▶ [Task directions]
The answer is every line of the records that holds the word "since", copied in full.

▶ [The data]
▼▼▼

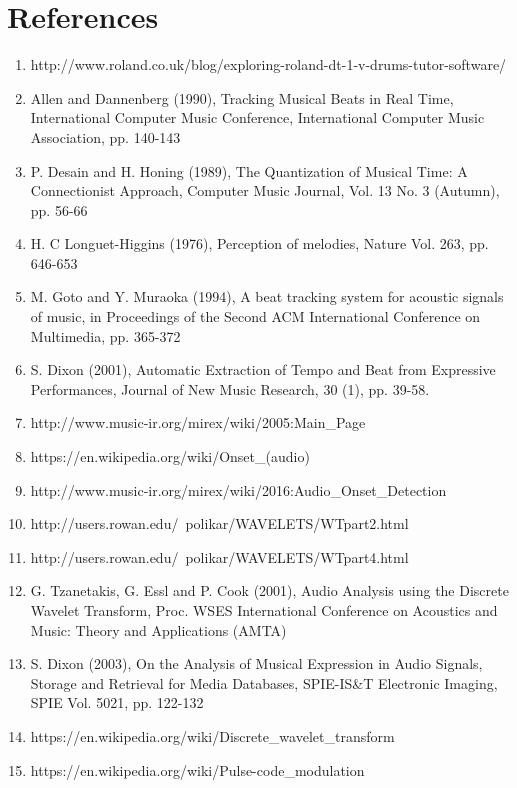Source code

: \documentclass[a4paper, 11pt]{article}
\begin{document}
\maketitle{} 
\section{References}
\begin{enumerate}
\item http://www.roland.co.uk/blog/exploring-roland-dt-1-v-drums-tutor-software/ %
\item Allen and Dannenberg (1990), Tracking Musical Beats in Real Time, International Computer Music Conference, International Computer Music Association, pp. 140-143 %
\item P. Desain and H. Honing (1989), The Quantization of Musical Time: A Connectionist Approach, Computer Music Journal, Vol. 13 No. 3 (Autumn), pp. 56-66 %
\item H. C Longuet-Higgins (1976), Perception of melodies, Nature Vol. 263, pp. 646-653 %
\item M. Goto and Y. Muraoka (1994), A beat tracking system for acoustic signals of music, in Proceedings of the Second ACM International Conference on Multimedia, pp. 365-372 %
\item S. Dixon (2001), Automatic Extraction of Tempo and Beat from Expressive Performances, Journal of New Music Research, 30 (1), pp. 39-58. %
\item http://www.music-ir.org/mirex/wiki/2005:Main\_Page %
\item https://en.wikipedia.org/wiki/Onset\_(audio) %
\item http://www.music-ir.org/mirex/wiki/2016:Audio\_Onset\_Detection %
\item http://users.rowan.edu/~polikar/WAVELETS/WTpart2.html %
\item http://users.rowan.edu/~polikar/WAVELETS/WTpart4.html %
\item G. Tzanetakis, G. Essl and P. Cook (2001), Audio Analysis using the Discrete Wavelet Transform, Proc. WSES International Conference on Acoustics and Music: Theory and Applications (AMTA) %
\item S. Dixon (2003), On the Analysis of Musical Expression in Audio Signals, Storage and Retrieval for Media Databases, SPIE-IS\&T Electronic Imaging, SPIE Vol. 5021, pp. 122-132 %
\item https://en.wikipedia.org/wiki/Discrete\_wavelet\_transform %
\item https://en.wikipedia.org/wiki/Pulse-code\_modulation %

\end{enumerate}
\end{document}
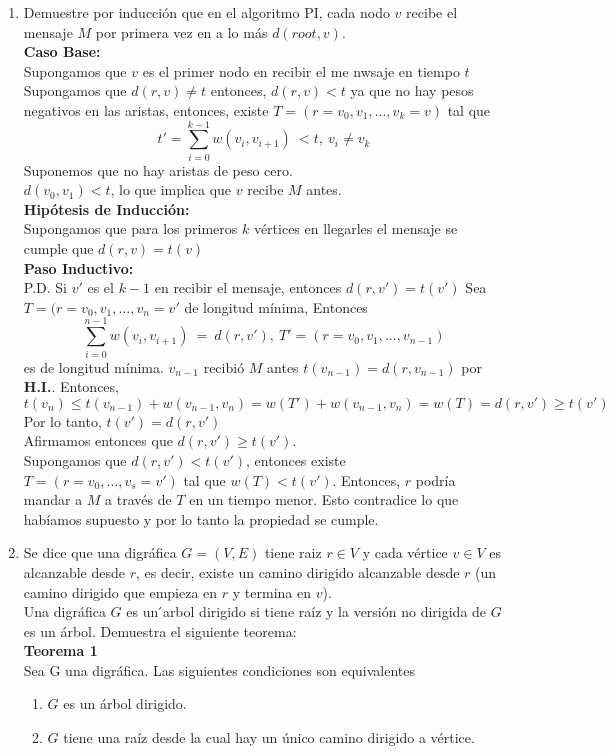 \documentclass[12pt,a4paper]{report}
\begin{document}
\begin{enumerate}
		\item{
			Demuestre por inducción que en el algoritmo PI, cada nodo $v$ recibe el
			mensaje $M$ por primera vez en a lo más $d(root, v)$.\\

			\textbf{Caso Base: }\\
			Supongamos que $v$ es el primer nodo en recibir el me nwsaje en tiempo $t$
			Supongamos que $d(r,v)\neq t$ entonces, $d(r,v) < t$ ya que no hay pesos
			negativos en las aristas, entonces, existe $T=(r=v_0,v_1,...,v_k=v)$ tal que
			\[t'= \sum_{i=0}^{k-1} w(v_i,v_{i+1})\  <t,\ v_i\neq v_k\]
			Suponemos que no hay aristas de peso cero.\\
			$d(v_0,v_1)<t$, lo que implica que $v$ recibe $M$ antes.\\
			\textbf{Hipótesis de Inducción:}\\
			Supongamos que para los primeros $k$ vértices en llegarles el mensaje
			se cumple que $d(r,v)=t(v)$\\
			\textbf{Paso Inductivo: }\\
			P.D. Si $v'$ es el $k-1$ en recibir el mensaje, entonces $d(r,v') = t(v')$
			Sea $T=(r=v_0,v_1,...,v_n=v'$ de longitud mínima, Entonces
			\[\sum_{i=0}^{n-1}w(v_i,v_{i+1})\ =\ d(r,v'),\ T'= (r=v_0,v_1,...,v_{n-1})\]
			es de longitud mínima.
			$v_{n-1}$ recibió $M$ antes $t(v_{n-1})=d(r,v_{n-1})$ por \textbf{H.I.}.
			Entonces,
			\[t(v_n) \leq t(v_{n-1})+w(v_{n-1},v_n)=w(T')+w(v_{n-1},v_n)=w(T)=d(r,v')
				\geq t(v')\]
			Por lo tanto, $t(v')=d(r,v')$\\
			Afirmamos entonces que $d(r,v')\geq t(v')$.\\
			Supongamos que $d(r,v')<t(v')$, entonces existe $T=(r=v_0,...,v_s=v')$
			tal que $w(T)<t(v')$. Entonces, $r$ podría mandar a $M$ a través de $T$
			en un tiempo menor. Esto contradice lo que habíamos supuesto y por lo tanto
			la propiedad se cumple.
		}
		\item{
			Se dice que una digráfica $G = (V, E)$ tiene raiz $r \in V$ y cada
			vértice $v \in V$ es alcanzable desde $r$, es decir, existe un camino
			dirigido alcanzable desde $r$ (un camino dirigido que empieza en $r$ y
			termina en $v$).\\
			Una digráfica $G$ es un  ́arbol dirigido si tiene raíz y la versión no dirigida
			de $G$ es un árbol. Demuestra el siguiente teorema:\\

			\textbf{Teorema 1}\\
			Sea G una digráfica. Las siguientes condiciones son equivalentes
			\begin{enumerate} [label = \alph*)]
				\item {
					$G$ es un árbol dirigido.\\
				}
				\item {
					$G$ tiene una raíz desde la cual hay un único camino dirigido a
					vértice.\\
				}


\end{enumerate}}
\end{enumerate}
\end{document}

▲▲▲
▼▼▼

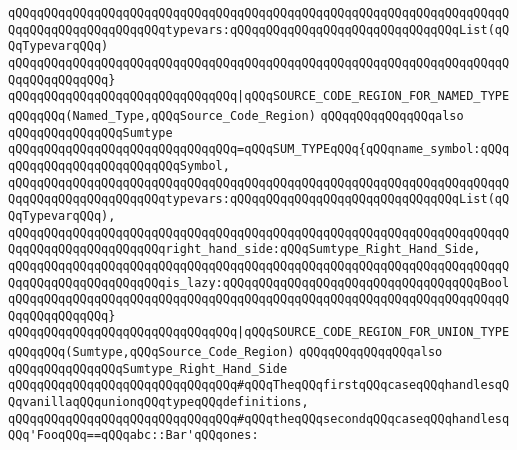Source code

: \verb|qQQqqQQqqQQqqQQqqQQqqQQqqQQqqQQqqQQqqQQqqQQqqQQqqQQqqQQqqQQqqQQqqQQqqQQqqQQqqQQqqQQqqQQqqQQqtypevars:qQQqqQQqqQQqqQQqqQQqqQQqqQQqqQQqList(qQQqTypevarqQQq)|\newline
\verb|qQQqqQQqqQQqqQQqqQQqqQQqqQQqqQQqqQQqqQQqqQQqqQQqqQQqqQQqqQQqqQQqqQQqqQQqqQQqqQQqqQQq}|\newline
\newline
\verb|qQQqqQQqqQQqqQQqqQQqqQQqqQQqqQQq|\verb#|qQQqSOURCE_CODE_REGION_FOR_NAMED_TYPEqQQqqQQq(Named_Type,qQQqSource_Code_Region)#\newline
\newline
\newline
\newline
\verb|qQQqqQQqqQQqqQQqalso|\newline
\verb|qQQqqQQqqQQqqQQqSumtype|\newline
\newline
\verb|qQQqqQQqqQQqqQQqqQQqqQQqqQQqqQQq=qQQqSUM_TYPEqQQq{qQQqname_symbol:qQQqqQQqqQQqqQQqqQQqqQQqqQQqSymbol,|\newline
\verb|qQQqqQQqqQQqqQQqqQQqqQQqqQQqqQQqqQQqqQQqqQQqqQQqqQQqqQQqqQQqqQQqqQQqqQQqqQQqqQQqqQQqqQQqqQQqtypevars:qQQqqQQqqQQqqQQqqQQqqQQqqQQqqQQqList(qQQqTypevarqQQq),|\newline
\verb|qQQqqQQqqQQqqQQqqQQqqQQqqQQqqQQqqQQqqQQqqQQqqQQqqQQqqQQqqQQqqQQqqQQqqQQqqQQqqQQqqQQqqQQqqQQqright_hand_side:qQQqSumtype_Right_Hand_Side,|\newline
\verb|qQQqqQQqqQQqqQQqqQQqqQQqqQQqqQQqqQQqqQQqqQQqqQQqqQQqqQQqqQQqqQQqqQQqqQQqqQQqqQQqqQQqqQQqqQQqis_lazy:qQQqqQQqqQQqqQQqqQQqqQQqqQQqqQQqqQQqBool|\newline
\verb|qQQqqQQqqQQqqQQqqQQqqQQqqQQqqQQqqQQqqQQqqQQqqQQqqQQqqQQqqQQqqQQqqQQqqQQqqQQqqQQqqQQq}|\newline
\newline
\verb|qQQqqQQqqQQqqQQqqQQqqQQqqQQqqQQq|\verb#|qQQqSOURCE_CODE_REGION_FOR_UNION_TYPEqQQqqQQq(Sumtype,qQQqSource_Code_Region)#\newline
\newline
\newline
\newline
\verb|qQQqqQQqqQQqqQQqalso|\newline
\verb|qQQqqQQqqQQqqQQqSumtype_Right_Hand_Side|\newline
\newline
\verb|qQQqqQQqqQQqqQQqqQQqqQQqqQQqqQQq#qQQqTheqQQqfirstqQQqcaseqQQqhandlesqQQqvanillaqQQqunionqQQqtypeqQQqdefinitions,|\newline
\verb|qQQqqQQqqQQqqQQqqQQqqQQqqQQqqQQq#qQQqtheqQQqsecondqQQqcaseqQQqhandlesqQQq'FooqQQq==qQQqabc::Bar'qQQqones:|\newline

▲▲▲
▼▼▼

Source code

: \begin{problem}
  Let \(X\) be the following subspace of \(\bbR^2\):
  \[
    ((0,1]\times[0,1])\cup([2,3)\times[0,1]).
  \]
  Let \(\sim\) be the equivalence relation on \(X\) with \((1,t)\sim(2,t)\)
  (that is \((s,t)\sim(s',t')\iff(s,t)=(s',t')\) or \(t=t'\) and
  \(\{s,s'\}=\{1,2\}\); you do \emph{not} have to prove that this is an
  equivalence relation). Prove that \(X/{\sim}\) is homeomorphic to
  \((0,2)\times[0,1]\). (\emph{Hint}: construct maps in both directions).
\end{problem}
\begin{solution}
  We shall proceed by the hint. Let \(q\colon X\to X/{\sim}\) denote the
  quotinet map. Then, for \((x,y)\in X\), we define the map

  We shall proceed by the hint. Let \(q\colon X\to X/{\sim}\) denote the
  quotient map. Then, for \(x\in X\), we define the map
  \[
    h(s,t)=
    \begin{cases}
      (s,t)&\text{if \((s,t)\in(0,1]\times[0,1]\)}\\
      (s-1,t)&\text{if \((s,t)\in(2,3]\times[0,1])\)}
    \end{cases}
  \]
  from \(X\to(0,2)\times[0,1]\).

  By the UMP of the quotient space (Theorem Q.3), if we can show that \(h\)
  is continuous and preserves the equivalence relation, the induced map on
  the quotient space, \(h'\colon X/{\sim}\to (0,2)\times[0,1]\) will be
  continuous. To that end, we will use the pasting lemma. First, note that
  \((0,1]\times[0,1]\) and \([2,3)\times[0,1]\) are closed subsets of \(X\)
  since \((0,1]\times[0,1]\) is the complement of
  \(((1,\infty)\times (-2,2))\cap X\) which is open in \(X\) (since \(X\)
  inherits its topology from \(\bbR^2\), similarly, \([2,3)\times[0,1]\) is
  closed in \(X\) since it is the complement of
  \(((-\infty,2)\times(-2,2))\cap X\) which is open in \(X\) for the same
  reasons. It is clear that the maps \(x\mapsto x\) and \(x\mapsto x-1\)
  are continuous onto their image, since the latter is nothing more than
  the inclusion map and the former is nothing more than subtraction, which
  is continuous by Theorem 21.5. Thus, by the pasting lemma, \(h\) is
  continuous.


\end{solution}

▲▲▲

▶ [Response for this exercise]
  since \((0,1]\times[0,1]\) is the complement of
  \(((1,\infty)\times (-2,2))\cap X\) which is open in \(X\) (since \(X\)
  closed in \(X\) since it is the complement of
  are continuous onto their image, since the latter is nothing more than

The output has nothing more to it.